Please enjoy our traditional Christmas Eve post.

On a winter day now more than 50 years ago, Louis Armstrong went to work in the den at his home at 34-56 107th Street in Corona, Queens, New York.

On that day — Friday, Feb. 26, 1971 — he recorded this:

“The Night Before Christmas (A Poem),” Louis Armstrong, 1971, from “The Stash Christmas Album,” 1985. That LP is long out of print, but the original 7-inch single (Continental CR 1001) seems to be fairly common.

Louis Armstrong The Night Before Christmas 45 sleeve

(This is the sleeve for that 45. You could have bought it for 25 cents if you also bought a carton of Kent, True, Newport or Old Gold cigarettes.)
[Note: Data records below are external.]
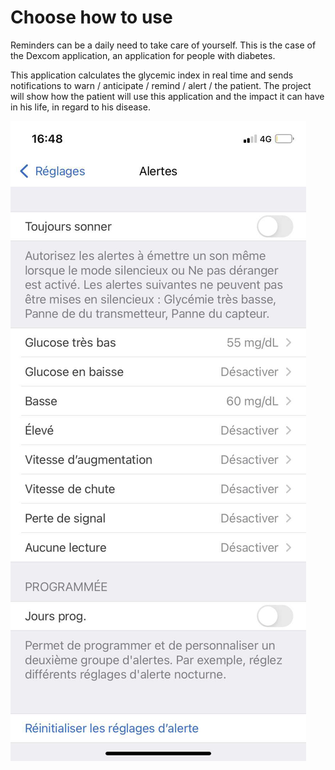 # Choose how to use 

Reminders can be a daily need to take care of yourself. This is the case of the Dexcom application, an application for people with diabetes. 

This application calculates the glycemic index in real time and sends notifications to warn / anticipate / remind / alert / the patient.
The project will show how the patient will use this application and the impact it can have in his life, in regard to his disease.




![boat Schedule](image/dex2.JPG)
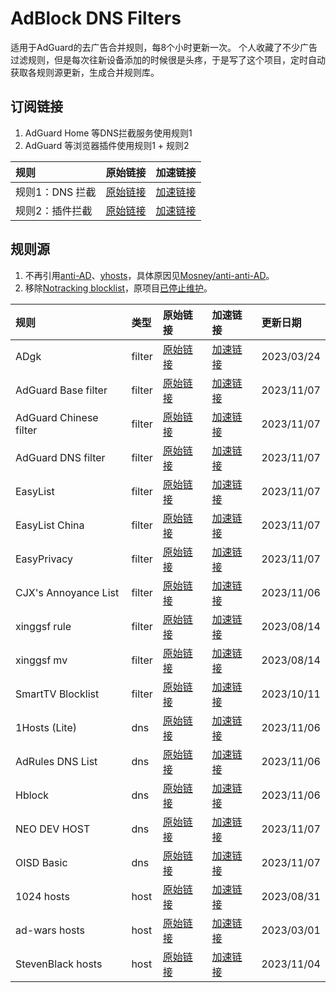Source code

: # AdBlock DNS Filters
适用于AdGuard的去广告合并规则，每8个小时更新一次。
个人收藏了不少广告过滤规则，但是每次往新设备添加的时候很是头疼，于是写了这个项目，定时自动获取各规则源更新，生成合并规则库。
## 订阅链接
1. AdGuard Home 等DNS拦截服务使用规则1
2. AdGuard 等浏览器插件使用规则1 + 规则2

| 规则 | 原始链接 | 加速链接 |
|:-|:-|:-|
| 规则1：DNS 拦截 | [原始链接](https://raw.githubusercontent.com/217heidai/adblockfilters/main/rules/adblockdns.txt) | [加速链接](https://gh-proxy.com/https://raw.githubusercontent.com/217heidai/adblockfilters/main/rules/adblockdns.txt) |
| 规则2：插件拦截 | [原始链接](https://raw.githubusercontent.com/217heidai/adblockfilters/main/rules/adblockfilters.txt) | [加速链接](https://gh-proxy.com/https://raw.githubusercontent.com/217heidai/adblockfilters/main/rules/adblockfilters.txt) |
## 规则源
1. 不再引用[anti-AD](https://anti-ad.net/adguard.txt)、[yhosts](https://raw.githubusercontent.com/VeleSila/yhosts/master/hosts.txt)，具体原因见[Mosney/anti-anti-AD](https://github.com/Mosney/anti-anti-AD)。
2. 移除[Notracking blocklist](https://raw.githubusercontent.com/notracking/hosts-blocklists/master/adblock/adblock.txt)，原项目[已停止维护](https://github.com/notracking/hosts-blocklists/issues/900)。

| 规则 | 类型 | 原始链接 | 加速链接 | 更新日期 |
|:-|:-|:-|:-|:-|
| ADgk | filter | [原始链接](https://raw.githubusercontent.com/banbendalao/ADgk/master/ADgk.txt) | [加速链接](https://gh-proxy.com/https://raw.githubusercontent.com/217heidai/adblockfilters/main/rules/ADgk.txt) | 2023/03/24 |
| AdGuard Base filter | filter | [原始链接](https://raw.githubusercontent.com/AdguardTeam/FiltersRegistry/master/filters/filter_2_Base/filter.txt) | [加速链接](https://gh-proxy.com/https://raw.githubusercontent.com/217heidai/adblockfilters/main/rules/AdGuard_Base_filter.txt) | 2023/11/07 |
| AdGuard Chinese filter | filter | [原始链接](https://raw.githubusercontent.com/AdguardTeam/FiltersRegistry/master/filters/filter_224_Chinese/filter.txt) | [加速链接](https://gh-proxy.com/https://raw.githubusercontent.com/217heidai/adblockfilters/main/rules/AdGuard_Chinese_filter.txt) | 2023/11/07 |
| AdGuard DNS filter | filter | [原始链接](https://adguardteam.github.io/AdGuardSDNSFilter/Filters/filter.txt) | [加速链接](https://gh-proxy.com/https://raw.githubusercontent.com/217heidai/adblockfilters/main/rules/AdGuard_DNS_filter.txt) | 2023/11/07 |
| EasyList | filter | [原始链接](https://easylist-downloads.adblockplus.org/easylist.txt) | [加速链接](https://gh-proxy.com/https://raw.githubusercontent.com/217heidai/adblockfilters/main/rules/EasyList.txt) | 2023/11/07 |
| EasyList China | filter | [原始链接](https://easylist-downloads.adblockplus.org/easylistchina.txt) | [加速链接](https://gh-proxy.com/https://raw.githubusercontent.com/217heidai/adblockfilters/main/rules/EasyList_China.txt) | 2023/11/07 |
| EasyPrivacy | filter | [原始链接](https://easylist-downloads.adblockplus.org/easyprivacy.txt) | [加速链接](https://gh-proxy.com/https://raw.githubusercontent.com/217heidai/adblockfilters/main/rules/EasyPrivacy.txt) | 2023/11/07 |
| CJX's Annoyance List | filter | [原始链接](https://raw.githubusercontent.com/cjx82630/cjxlist/master/cjx-annoyance.txt) | [加速链接](https://gh-proxy.com/https://raw.githubusercontent.com/217heidai/adblockfilters/main/rules/CJX's_Annoyance_List.txt) | 2023/11/06 |
| xinggsf rule | filter | [原始链接](https://raw.githubusercontent.com/xinggsf/Adblock-Plus-Rule/master/rule.txt) | [加速链接](https://gh-proxy.com/https://raw.githubusercontent.com/217heidai/adblockfilters/main/rules/xinggsf_rule.txt) | 2023/08/14 |
| xinggsf mv | filter | [原始链接](https://raw.githubusercontent.com/xinggsf/Adblock-Plus-Rule/master/mv.txt) | [加速链接](https://gh-proxy.com/https://raw.githubusercontent.com/217heidai/adblockfilters/main/rules/xinggsf_mv.txt) | 2023/08/14 |
| SmartTV Blocklist | filter | [原始链接](https://raw.githubusercontent.com/Perflyst/PiHoleBlocklist/master/SmartTV-AGH.txt) | [加速链接](https://gh-proxy.com/https://raw.githubusercontent.com/217heidai/adblockfilters/main/rules/SmartTV_Blocklist.txt) | 2023/10/11 |
| 1Hosts (Lite) | dns | [原始链接](https://raw.githubusercontent.com/badmojr/1Hosts/master/Lite/adblock.txt) | [加速链接](https://gh-proxy.com/https://raw.githubusercontent.com/217heidai/adblockfilters/main/rules/1Hosts_(Lite).txt) | 2023/11/06 |
| AdRules DNS List | dns | [原始链接](https://raw.githubusercontent.com/Cats-Team/AdRules/main/dns.txt) | [加速链接](https://gh-proxy.com/https://raw.githubusercontent.com/217heidai/adblockfilters/main/rules/AdRules_DNS_List.txt) | 2023/11/06 |
| Hblock | dns | [原始链接](https://hblock.molinero.dev/hosts_adblock.txt) | [加速链接](https://gh-proxy.com/https://raw.githubusercontent.com/217heidai/adblockfilters/main/rules/Hblock.txt) | 2023/11/06 |
| NEO DEV HOST | dns | [原始链接](https://raw.githubusercontent.com/neodevpro/neodevhost/master/lite_adblocker) | [加速链接](https://gh-proxy.com/https://raw.githubusercontent.com/217heidai/adblockfilters/main/rules/NEO_DEV_HOST.txt) | 2023/11/07 |
| OISD Basic | dns | [原始链接](https://abp.oisd.nl/basic/) | [加速链接](https://gh-proxy.com/https://raw.githubusercontent.com/217heidai/adblockfilters/main/rules/OISD_Basic.txt) | 2023/11/07 |
| 1024 hosts | host | [原始链接](https://raw.githubusercontent.com/Goooler/1024_hosts/master/hosts) | [加速链接](https://gh-proxy.com/https://raw.githubusercontent.com/217heidai/adblockfilters/main/rules/1024_hosts.txt) | 2023/08/31 |
| ad-wars hosts | host | [原始链接](https://raw.githubusercontent.com/jdlingyu/ad-wars/master/hosts) | [加速链接](https://gh-proxy.com/https://raw.githubusercontent.com/217heidai/adblockfilters/main/rules/ad-wars_hosts.txt) | 2023/03/01 |
| StevenBlack hosts | host | [原始链接](https://raw.githubusercontent.com/StevenBlack/hosts/master/hosts) | [加速链接](https://gh-proxy.com/https://raw.githubusercontent.com/217heidai/adblockfilters/main/rules/StevenBlack_hosts.txt) | 2023/11/04 |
There’s no music. Just “Louis Satchmo Armstrong talkin’ to all the kids … from all over the world … at Christmas time,” reading Clement Clarke Moore’s classic poem in a warm, gravelly voice.

“But I heard him exclaim as he drove out of sight, ‘Happy Christmas to all, and to all a good night. A very good night.’

“And that goes for Satchmo, too. (Laughs softly.) Thank you.”

It was the last thing he ever recorded. Satchmo, 69 at the time, died a little over four months later, in July 1971. Satchmo, gone 52 years now.

Rob’s Christmas wish.

Sixteen years ago, when this blog was not even a year old, our new friend Rob in Pennsylvania declared Irma Thomas’ rendition of “O Holy Night” to be “goosebump-inducing stuff.” It still is. Here you go, buddy.

“O Holy Night,” Irma Thomas, from “A Creole Christmas,” 1990. It’s out of print. It’s also on “MOJO’s Festive Fifteen,” a Christmas comp CD that came with the January 2011 issue of MOJO magazine.

Enjoy your holidays, everyone.

1 Comment

Filed under Christmas music, December 2023, Sounds

One response to “Hey, Satch! Rob! It’s Christmas Eve!

  1. Several years ago I had a tour of Louis’s home in Queens, NYC. It’s a great place, a very well done museum. Every fan of Armstrong should make sure they experience it.